New to the forum. Finally got a house with space in the basement for my postwar Lionel trains that have been in storage since I was a teenager almost 5 decades ago. My “layout” back then was an annual Christmas setup in my parents’ basement on a ping pong table and old kitchen table with a couple of 8 ft 2x6’s bridging the gap.
Do you know listed forward voltage of your diodes? Did they come with a spec sheet? Not all diodes drop the same voltage.
"MIC" is probably "Master Instrument Company", a manufacturer of many types of diodes. So you may indeed be using something like a Schottky diode with a very low forward voltage. For the voltage-dropping purpose you need ordinary run-of-the-mill silicon diodes.

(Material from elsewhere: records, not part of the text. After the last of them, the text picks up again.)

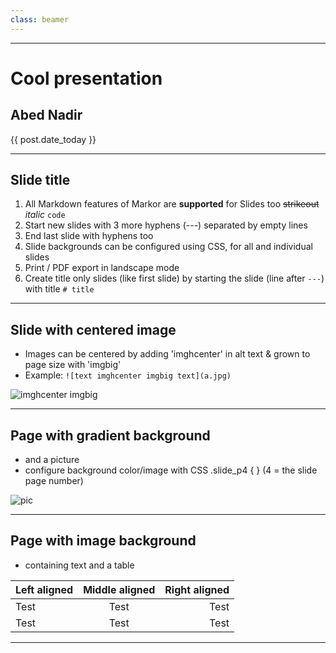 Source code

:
 ```yaml
---
class: beamer
---
```


-----------------
# Cool presentation

## Abed Nadir

{{ post.date_today }}

<!-- Overall slide design -->
<style>
.slide {
background:url() no-repeat center center fixed; background-size: cover;
}
.slide_type_title {
background: slategrey;
}
</style>

-----------------

## Slide title


1. All Markdown features of Markor are **supported** for Slides too ~~strikeout~~ _italic_ `code`
2. Start new slides with 3 more hyphens (---) separated by empty lines
3. End last slide with hyphens too
4. Slide backgrounds can be configured using CSS, for all and individual slides
5. Print / PDF export in landscape mode
6. Create title only slides (like first slide) by starting the slide (line after `---`) with title `# title`


-----------------
## Slide with centered image
* Images can be centered by adding 'imghcenter' in alt text & grown to page size with 'imgbig'
* Example: `![text imghcenter imgbig text](a.jpg)`

![imghcenter imgbig](file:///android_asset/img/flowerfield.jpg)




-----------------
## Page with gradient background
* and a picture
* configure background color/image with CSS .slide_p4 { } (4 = the slide page number)

![pic](file:///android_asset/img/flowerfield.jpg)


<style> .slide_p4 { background: linear-gradient(to bottom, #11998e, #38ef7d); } </style>

-----------------
## Page with image background
* containing text and a table

| Left aligned | Middle aligned | Right aligned |
| :------------------- | :----------------------: | --------------------: |
| Test               | Test                    | Test                |
| Test               | Test                    | Test                |



<style> 
.slide_p5 { background: url('file:///android_asset/img/schindelpattern.jpg') no-repeat center center fixed; background-size: cover; }
.slide_p5 > .slide_body > * { color: black; }
</style>

-----------------

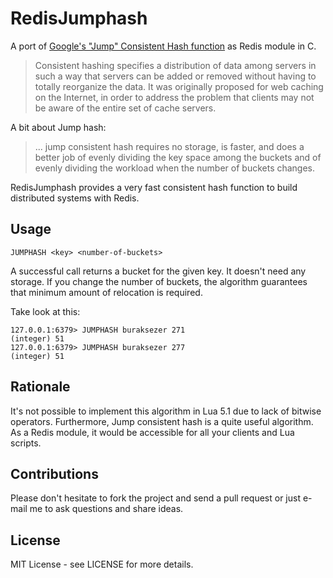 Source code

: # RedisJumphash

A port of [Google's "Jump" Consistent Hash function](https://arxiv.org/abs/1406.2294) as Redis module in C.

> Consistent hashing specifies a distribution of data among servers in such a way that servers can be added or 
removed without having to totally reorganize the data. It was originally proposed for web caching on the Internet, 
in order to address the problem that clients may not be aware of the entire set of cache servers.

A bit about Jump hash:

> ... jump consistent hash requires no storage, is faster, and does a better job of evenly dividing the key space among 
> the buckets and of evenly dividing the workload when the number of buckets changes.

RedisJumphash provides a very fast consistent hash function to build distributed systems with Redis.

## Usage

```
JUMPHASH <key> <number-of-buckets>
```

A successful call returns a bucket for the given key. It doesn't need any storage. If you change the number of buckets,
the algorithm guarantees that minimum amount of relocation is required.

Take look at this:

```
127.0.0.1:6379> JUMPHASH buraksezer 271
(integer) 51
127.0.0.1:6379> JUMPHASH buraksezer 277
(integer) 51
```

## Rationale

It's not possible to implement this algorithm in Lua 5.1 due to lack of bitwise operators. Furthermore, Jump consistent
hash is a quite useful algorithm. As a Redis module, it would be accessible for all your clients and Lua scripts.

## Contributions

Please don't hesitate to fork the project and send a pull request or just e-mail me to ask questions and share ideas.

## License

MIT License - see LICENSE for more details.

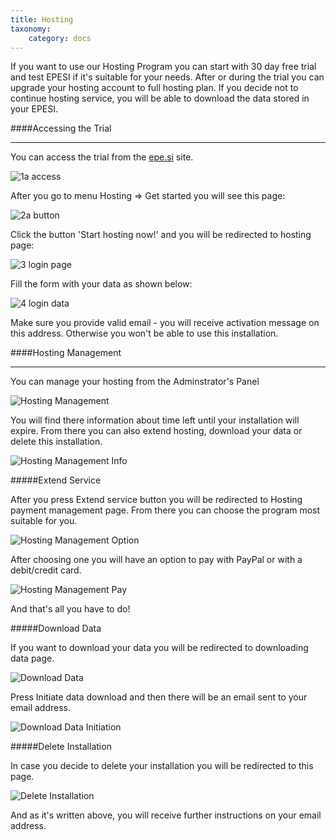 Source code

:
```yaml
---
title: Hosting
taxonomy:
    category: docs
---
```


If you want to use our Hosting Program you can start with 30 day free trial and test EPESI if it's suitable for your needs. After or during the trial you can upgrade your hosting account to full hosting plan. If you decide not to continue hosting service, you will be able to download the data stored in your EPESI.

####Accessing the Trial
___

You can access the trial from the [epe.si](https://epe.si) site.

![1a access](/images/1a_access.jpg)

After you go to menu Hosting => Get started you will see this page:

![2a button](/images/2a_button.jpg)

Click the button 'Start hosting now!' and you will be redirected to hosting page:

![3 login page](/images/3_login_page.jpg)

Fill the form with your data as shown below:

![4 login data](/images/4_login_data.jpg)

Make sure you provide valid email - you will receive activation message on this address. Otherwise you won't be able to use this installation.

####Hosting Management
___

You can manage your hosting from the Adminstrator's Panel

![Hosting Management](/images/hosting_management.jpg)

You will find there information about time left until your installation will expire. From there you can also extend hosting, download your data or delete this installation.

![Hosting Management Info](/images/hosting_management_info.jpg)

#####Extend Service

After you press Extend service button you will be redirected to Hosting payment management page. From there you can choose the program most suitable for you.

![Hosting Management Option](/images/hosting_management_option.jpg)

After choosing one you will have an option to pay with PayPal or with a debit/credit card.

![Hosting Management Pay](/images/hosting_management_pay.jpg)

And that's all you have to do!

#####Download Data

If you want to download your data you will be redirected to downloading data page.

![Download Data](/images/download_data.jpg)

Press Initiate data download and then there will be an email sent to your email address.

![Download Data Initiation](/images/download_data_initiation.jpg)

#####Delete Installation

In case you decide to delete your installation you will be redirected to this page.

![Delete Installation](/images/delete_installation.jpg)

And as it's written above, you will receive further instructions on your email address.
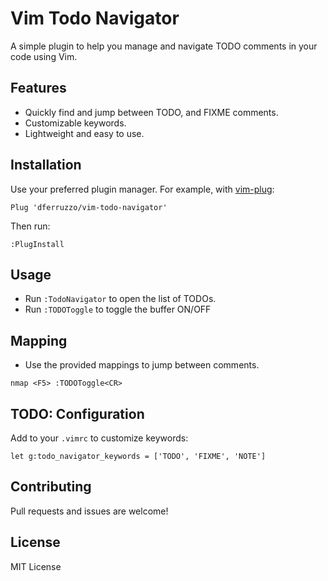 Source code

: # Vim Todo Navigator

A simple plugin to help you manage and navigate TODO comments in your code using Vim.

## Features

- Quickly find and jump between TODO, and FIXME comments.
- Customizable keywords.
- Lightweight and easy to use.

## Installation

Use your preferred plugin manager. For example, with [vim-plug](https://github.com/junegunn/vim-plug):

```vim
Plug 'dferruzzo/vim-todo-navigator'
```

Then run:

```
:PlugInstall
```

## Usage

- Run `:TodoNavigator` to open the list of TODOs.
- Run `:TODOToggle` to toggle the buffer ON/OFF

## Mapping

- Use the provided mappings to jump between comments.

```
nmap <F5> :TODOToggle<CR>
```

## TODO: Configuration

Add to your `.vimrc` to customize keywords:

```vim
let g:todo_navigator_keywords = ['TODO', 'FIXME', 'NOTE']
```

## Contributing

Pull requests and issues are welcome!

## License

MIT License
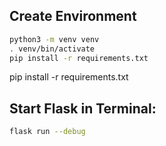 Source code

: ## Create Environment
```sh
python3 -m venv venv
. venv/bin/activate
pip install -r requirements.txt
```
pip install -r requirements.txt
## Start Flask in Terminal:
```sh
flask run --debug
```
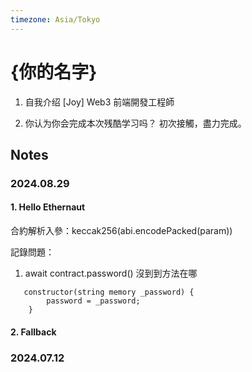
```yaml
---
timezone: Asia/Tokyo
---
```


# {你的名字}

1. 自我介绍
   [Joy] Web3 前端開發工程師

2. 你认为你会完成本次残酷学习吗？
   初次接觸，盡力完成。

## Notes

<!-- Content_START -->

### 2024.08.29

#### 1. Hello Ethernaut

合約解析入參：keccak256(abi.encodePacked(param))

記錄問題：

1. await contract.password() 沒到到方法在哪

```solidity
   constructor(string memory _password) {
        password = _password;
    }
```

#### 2. Fallback



### 2024.07.12

<!-- Content_END -->
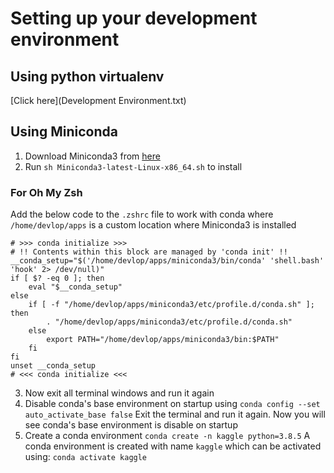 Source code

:# Setting up your development environment

## Using python virtualenv

[Click here](Development Environment.txt)

## Using Miniconda

1. Download Miniconda3 from [here](https://repo.anaconda.com/miniconda/Miniconda3-latest-Linux-x86_64.sh)
2. Run `sh Miniconda3-latest-Linux-x86_64.sh` to install

### For Oh My Zsh

Add the below code to the `.zshrc` file to work with conda where `/home/devlop/apps` is a custom location where Miniconda3 is installed

```
# >>> conda initialize >>>
# !! Contents within this block are managed by 'conda init' !!
__conda_setup="$('/home/devlop/apps/miniconda3/bin/conda' 'shell.bash' 'hook' 2> /dev/null)"
if [ $? -eq 0 ]; then
    eval "$__conda_setup"
else
    if [ -f "/home/devlop/apps/miniconda3/etc/profile.d/conda.sh" ]; then
        . "/home/devlop/apps/miniconda3/etc/profile.d/conda.sh"
    else
        export PATH="/home/devlop/apps/miniconda3/bin:$PATH"
    fi
fi
unset __conda_setup
# <<< conda initialize <<<

```

3. Now exit all terminal windows and run it again
4. Disable conda's base environment on startup using `conda config --set auto_activate_base false`
   Exit the terminal and run it again. Now you will see conda's base environment is disable on startup
5. Create a conda environment
   `conda create -n kaggle python=3.8.5`
   A conda environment is created with name `kaggle` which can be activated using:
   `conda activate kaggle`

You should also be aware that you need a true-RMS voltmeter to measure the voltage reduction accurately. An ordinary VOM (volt-ohm-milliammeter) measures AC voltage accurately only if the waveform is sinusoidal, which is not the case with this diode circuit.
Bob Nelson
Bob,
First of all, I have read many of your posts over the past few months and every time I have learned something useful.
I got the diodes from Amazon. They are listed as "general purpose plastic rectifier diodes". There is no spec sheet listing a forward voltage but I am pretty sure they are not Schottky diodes...I made that mistake with an original purchase and found out that they had a very small voltage drop. I will try a couple of those again and see how they compare.
I'm pretty sure you hit the nail on the head with your statement about the voltmeter. It was fairly inexpensive so I'm guessing it doesn't read true-RMS voltage (a concept which I vaguely remember from the one EE course I took in college). I have another voltmeter which I will also try but my guess is it is the same type.
Would a simple VOM measuring a non-sinusoidal waveform be expected to read less voltage drop (a higher resulting voltage) than is actually occurring? If that's the case then I'm not too concerned about knowing the actual drop if it's likely to be closer to 0.5v than 0.3v. I know that deterimining the total reduction I will ultimately need on each of my three downhills (which are a long way from finished) is is going to be a trial and error process anyway. Just trying to plan ahead on the numder of diode pairs I will need.
Thanks.
Here is an example, assuming 16 volts RMS from the transformer, a single anti-parallel diode pair, and a .65 forward-voltage drop: The RMS voltage to the locomotive is 15.42, that is, a drop of .58 volt. A simple rectifying meter would read 15.28, an apparent drop of .72 volt.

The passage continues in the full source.